Claim long hours and dysmal climate are inhumane. Refuse to budge until hay is provided.
The local herd turned to violence on Wednesday as several juvenile freshly planted mandarin orange trees were pulled out of the ground in Mrs. Smiths yard. “I bought them at a green house in Portland, they’re grafted onto a hardier root system and they are a mandarin orange. I really wanted to see if I could grow an orange tree this far north… It would be so interesting you know?

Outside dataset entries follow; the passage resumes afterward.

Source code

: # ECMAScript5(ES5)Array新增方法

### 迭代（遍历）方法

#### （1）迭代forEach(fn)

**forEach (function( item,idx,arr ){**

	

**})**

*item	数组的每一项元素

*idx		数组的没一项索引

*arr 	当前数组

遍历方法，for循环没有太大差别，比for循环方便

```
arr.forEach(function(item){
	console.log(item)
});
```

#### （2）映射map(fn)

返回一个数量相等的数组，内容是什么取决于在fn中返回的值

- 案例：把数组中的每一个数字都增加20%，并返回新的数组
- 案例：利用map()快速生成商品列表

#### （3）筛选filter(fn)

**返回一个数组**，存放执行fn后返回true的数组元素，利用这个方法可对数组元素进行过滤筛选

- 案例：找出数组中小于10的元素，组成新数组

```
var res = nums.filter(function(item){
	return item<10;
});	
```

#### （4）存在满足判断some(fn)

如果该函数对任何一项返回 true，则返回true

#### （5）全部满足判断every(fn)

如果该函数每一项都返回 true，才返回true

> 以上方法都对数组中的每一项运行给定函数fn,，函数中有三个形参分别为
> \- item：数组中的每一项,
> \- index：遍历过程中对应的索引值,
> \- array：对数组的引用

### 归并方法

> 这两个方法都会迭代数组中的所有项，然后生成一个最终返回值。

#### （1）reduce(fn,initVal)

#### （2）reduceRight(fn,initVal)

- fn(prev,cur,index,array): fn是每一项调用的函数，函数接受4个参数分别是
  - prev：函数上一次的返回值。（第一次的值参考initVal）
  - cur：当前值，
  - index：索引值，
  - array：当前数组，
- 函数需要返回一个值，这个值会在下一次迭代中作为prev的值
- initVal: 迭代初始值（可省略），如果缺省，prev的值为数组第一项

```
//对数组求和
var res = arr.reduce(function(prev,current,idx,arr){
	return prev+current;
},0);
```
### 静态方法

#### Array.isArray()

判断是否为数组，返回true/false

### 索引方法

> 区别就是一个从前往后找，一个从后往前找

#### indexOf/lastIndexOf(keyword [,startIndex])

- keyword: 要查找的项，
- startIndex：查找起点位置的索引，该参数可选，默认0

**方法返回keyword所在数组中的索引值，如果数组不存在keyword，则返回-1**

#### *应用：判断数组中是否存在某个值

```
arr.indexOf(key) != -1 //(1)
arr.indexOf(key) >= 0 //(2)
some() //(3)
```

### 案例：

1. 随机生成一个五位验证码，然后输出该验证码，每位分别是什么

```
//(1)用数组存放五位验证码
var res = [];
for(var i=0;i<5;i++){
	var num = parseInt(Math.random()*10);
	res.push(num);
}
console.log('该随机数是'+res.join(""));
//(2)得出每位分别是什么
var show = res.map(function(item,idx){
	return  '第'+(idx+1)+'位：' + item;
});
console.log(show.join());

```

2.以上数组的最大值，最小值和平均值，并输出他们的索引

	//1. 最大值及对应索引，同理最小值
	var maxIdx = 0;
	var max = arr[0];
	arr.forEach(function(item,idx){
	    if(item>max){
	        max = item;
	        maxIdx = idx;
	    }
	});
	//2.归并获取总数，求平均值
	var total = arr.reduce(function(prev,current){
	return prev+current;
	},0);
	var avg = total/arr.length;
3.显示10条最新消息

But those damn asshole elk pulled them up.” Reports claim her neighbors said, ‘no way those trees were going to live anyway.’
Instead of entertaining and posing for photos with tourists, the local herd has been lounging about, laying in yards, and doing unspeakable horror to over wintering gardens.
Community member Grace Peterson said they were on her deck and drank the contents of a hummingbird feeder (we have hummingbirds that refuse to migrate out, they are dependent on handouts…bum-ingbirds) before eating all the sunflower seeds and pooping on her stairs. She added that they blocked her driveway for several hours laying down and chewing their cud.
Elk Herd United said it is prepared to escalate the strike if the state park does not deliver a contract and “resolve unfair labor practices.”

“What their requests to date have been, has been unreasonable,” Niccol said. “We’re willing to, you know, negotiate and have ’em come back to the pasture and find a solution.”
Council will meet on Friday to vote on the hay-for-elk situation, until then they suggest the elk keep working, keep grazing in approved pastures, and posing for group photos for tourists. Quietly people in town are worried the situation may get worse before it gets better if an agreement is not immediately reached.